Task brief
Copy out all the lines in the records that include the word "textasciitilde".

Listed records
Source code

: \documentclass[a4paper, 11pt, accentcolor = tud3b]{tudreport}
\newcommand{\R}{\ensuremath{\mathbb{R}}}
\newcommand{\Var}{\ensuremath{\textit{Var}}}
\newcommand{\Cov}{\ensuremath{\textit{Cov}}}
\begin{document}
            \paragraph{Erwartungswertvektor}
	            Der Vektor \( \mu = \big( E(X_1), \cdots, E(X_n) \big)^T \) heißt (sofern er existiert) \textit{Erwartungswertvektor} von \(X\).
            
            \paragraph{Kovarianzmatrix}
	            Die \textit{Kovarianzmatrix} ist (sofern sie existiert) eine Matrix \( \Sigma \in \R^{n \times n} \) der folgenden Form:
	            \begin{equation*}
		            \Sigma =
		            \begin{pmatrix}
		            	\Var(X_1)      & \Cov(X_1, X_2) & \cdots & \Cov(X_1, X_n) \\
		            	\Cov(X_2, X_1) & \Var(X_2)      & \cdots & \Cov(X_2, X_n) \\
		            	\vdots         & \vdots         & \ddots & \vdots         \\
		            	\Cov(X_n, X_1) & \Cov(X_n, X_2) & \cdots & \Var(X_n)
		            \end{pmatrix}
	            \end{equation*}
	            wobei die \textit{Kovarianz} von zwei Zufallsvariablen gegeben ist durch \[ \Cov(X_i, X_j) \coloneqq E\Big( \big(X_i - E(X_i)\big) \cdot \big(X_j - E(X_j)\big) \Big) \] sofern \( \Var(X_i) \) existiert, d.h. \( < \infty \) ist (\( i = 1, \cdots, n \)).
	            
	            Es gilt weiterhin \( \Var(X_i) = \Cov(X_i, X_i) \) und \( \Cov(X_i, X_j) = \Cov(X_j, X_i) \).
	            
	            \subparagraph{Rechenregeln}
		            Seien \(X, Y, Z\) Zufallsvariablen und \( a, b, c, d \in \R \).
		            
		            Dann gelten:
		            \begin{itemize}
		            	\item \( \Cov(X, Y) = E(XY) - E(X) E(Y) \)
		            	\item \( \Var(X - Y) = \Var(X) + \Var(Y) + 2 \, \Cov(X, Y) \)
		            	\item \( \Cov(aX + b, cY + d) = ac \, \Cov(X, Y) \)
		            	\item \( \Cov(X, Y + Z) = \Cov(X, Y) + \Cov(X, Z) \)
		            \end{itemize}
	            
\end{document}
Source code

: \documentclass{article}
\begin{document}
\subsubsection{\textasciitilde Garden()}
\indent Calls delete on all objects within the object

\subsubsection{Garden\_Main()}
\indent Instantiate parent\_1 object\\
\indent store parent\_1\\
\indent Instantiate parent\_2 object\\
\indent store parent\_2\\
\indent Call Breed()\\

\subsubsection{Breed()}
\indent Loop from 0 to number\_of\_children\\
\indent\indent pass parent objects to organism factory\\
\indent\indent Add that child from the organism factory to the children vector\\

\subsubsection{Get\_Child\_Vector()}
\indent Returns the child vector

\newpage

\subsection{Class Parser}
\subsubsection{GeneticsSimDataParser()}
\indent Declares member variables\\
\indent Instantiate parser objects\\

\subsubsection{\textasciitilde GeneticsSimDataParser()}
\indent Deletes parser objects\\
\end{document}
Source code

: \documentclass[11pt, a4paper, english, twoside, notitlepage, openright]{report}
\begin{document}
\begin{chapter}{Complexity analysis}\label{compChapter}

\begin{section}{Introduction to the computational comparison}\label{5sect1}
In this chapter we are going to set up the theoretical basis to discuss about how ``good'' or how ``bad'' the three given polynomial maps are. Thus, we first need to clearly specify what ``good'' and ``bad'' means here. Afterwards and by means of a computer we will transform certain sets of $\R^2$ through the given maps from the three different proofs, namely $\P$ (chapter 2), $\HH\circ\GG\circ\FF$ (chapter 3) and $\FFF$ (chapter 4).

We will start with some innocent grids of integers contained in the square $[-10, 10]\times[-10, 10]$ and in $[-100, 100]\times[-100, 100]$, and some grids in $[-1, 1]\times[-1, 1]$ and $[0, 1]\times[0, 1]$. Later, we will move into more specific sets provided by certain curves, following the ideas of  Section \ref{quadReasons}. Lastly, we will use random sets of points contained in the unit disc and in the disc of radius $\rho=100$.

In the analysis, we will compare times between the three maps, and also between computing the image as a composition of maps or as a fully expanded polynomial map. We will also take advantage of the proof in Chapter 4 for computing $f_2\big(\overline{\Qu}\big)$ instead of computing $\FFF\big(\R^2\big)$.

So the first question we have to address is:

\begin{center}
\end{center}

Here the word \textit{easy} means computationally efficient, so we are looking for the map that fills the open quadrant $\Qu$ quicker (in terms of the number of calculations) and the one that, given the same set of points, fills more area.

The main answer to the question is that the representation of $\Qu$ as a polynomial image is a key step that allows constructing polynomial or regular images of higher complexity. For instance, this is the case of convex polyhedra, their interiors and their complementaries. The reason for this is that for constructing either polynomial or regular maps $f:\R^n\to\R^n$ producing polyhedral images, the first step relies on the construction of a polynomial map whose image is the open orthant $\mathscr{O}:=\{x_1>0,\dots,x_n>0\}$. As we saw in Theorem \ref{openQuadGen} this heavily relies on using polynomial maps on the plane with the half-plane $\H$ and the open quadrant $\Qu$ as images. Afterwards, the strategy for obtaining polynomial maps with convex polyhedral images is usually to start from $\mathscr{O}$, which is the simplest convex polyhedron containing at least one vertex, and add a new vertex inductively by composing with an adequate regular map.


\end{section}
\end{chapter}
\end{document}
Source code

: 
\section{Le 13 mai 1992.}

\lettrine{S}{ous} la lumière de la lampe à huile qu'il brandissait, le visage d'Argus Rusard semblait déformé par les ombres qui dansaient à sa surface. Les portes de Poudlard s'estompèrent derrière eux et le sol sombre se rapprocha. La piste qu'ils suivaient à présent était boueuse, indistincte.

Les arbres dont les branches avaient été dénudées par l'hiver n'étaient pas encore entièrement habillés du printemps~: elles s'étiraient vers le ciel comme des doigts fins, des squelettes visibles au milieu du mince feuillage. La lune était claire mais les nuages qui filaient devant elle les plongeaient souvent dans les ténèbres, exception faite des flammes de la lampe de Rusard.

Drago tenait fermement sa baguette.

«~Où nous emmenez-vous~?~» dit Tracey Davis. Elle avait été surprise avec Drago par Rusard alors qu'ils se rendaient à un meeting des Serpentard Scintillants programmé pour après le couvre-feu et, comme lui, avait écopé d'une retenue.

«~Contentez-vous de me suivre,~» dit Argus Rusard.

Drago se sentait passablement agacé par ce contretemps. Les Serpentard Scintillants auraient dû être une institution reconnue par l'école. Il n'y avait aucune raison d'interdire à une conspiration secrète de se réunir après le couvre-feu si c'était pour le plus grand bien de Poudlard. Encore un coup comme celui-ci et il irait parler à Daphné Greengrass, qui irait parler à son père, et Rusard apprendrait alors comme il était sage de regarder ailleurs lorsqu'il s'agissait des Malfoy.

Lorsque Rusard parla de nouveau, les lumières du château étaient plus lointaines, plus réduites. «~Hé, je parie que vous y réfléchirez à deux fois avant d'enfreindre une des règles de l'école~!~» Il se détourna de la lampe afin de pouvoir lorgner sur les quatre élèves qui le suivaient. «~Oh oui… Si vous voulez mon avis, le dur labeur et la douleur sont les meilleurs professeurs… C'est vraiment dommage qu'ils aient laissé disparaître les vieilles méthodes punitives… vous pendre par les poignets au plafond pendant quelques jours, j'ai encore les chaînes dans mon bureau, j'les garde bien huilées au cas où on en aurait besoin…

Exercise output
\subsubsection{\textasciitilde Garden()}
\subsubsection{\textasciitilde GeneticsSimDataParser()}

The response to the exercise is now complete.